Professor Lucy Bowes
Lucy’s research focuses on the impact of early life stress on psychological and behavioural development. In particular, Lucy has focused on the effects of victimization on young people’s adjustment and wellbeing. Her research integrates methods from social epidemiology, developmental psychology and behavioural genetics in order to understand the complex genetic and environmental influences the promote resilience to victimization and early life stress. The aim of her work is to guide intervention work by identifying proactive factors that promote positive outcomes among vulnerable children.

Professor Chris Bonell
Chris Bonell is Professor of Public Health Sociology at the London School of Hygiene and Tropical Medicine, having previously been Professor of Sociology and Social Policy at University College London and Professor of Sociology and Social Intervention at the University of Oxford. His areas of interest include: the evaluation of complex social interventions; the use of realist approaches alongside randomised controlled trials; the assessment of intervention harms; synthesising diverse forms of evidence and theory; young people’s health; and the effects of the school environment on health. He is working on a number of intervention studies in secondary schools in the UK and elsewhere including: co-directing a trial of the Learning Together intervention to prevent bullying and aggression; directing a pilot trial of the Positive Choices intervention to promote sexual health; and co-directing a pilot trial of the Project Respect intervention to prevent dating and relationship violence.

Dr Polly Carmichael
Polly is a consultant Clinical Psychologist and Director of the Gender Identity Development Service (GIDS) for Children and Adolescents at the Tavistock and Portman NHS Foundation Trust.
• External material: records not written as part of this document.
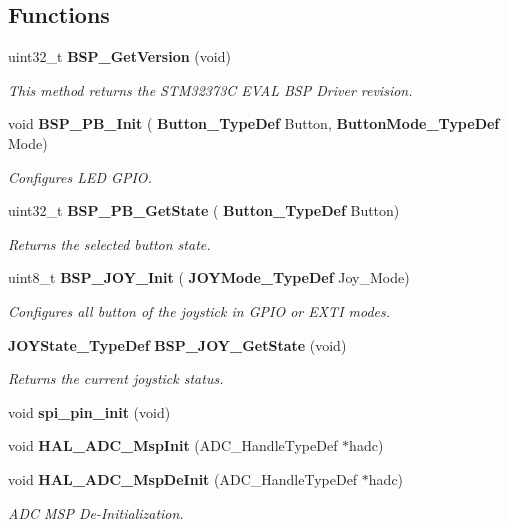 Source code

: \subsection*{Functions}
\begin{DoxyCompactItemize}
\item 
uint32\+\_\+t \textbf{ B\+S\+P\+\_\+\+Get\+Version} (void)
\begin{DoxyCompactList}\small\item\em This method returns the S\+T\+M32373C E\+V\+AL B\+SP Driver revision. \end{DoxyCompactList}\item 
void \textbf{ B\+S\+P\+\_\+\+P\+B\+\_\+\+Init} (\textbf{ Button\+\_\+\+Type\+Def} Button, \textbf{ Button\+Mode\+\_\+\+Type\+Def} Mode)
\begin{DoxyCompactList}\small\item\em Configures L\+ED G\+P\+IO. \end{DoxyCompactList}\item 
uint32\+\_\+t \textbf{ B\+S\+P\+\_\+\+P\+B\+\_\+\+Get\+State} (\textbf{ Button\+\_\+\+Type\+Def} Button)
\begin{DoxyCompactList}\small\item\em Returns the selected button state. \end{DoxyCompactList}\item 
uint8\+\_\+t \textbf{ B\+S\+P\+\_\+\+J\+O\+Y\+\_\+\+Init} (\textbf{ J\+O\+Y\+Mode\+\_\+\+Type\+Def} Joy\+\_\+\+Mode)
\begin{DoxyCompactList}\small\item\em Configures all button of the joystick in G\+P\+IO or E\+X\+TI modes. \end{DoxyCompactList}\item 
\textbf{ J\+O\+Y\+State\+\_\+\+Type\+Def} \textbf{ B\+S\+P\+\_\+\+J\+O\+Y\+\_\+\+Get\+State} (void)
\begin{DoxyCompactList}\small\item\em Returns the current joystick status. \end{DoxyCompactList}\item 
void \textbf{ spi\+\_\+pin\+\_\+init} (void)
\item 
void \textbf{ H\+A\+L\+\_\+\+A\+D\+C\+\_\+\+Msp\+Init} (A\+D\+C\+\_\+\+Handle\+Type\+Def $\ast$hadc)
\item 
void \textbf{ H\+A\+L\+\_\+\+A\+D\+C\+\_\+\+Msp\+De\+Init} (A\+D\+C\+\_\+\+Handle\+Type\+Def $\ast$hadc)
\begin{DoxyCompactList}\small\item\em A\+DC M\+SP De-\/\+Initialization. \end{DoxyCompactList}\end{DoxyCompactItemize}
She joined the GIDS in 2001 and was appointed Director of the service in 2009. In 2009 the service was nationally designated to provide a national service for young people experiencing gender dysphoria. Polly is keen to raise awareness and understanding of the particular issues young people experiencing gender dysphoria face and to this end she regularly takes part in training events around the country, particularly in collaboration with the third sector. Since 1997 Dr Carmichael has also worked at Great Ormond Street Hospital for Children NHS Foundation Trust where she is part of a well established multidisciplinary team specialising in differences of sex development (DSD), otherwise referred to as intersex, conditions. She has a particular interest in research with extensive experience in both paediatrics and gender dysphoria.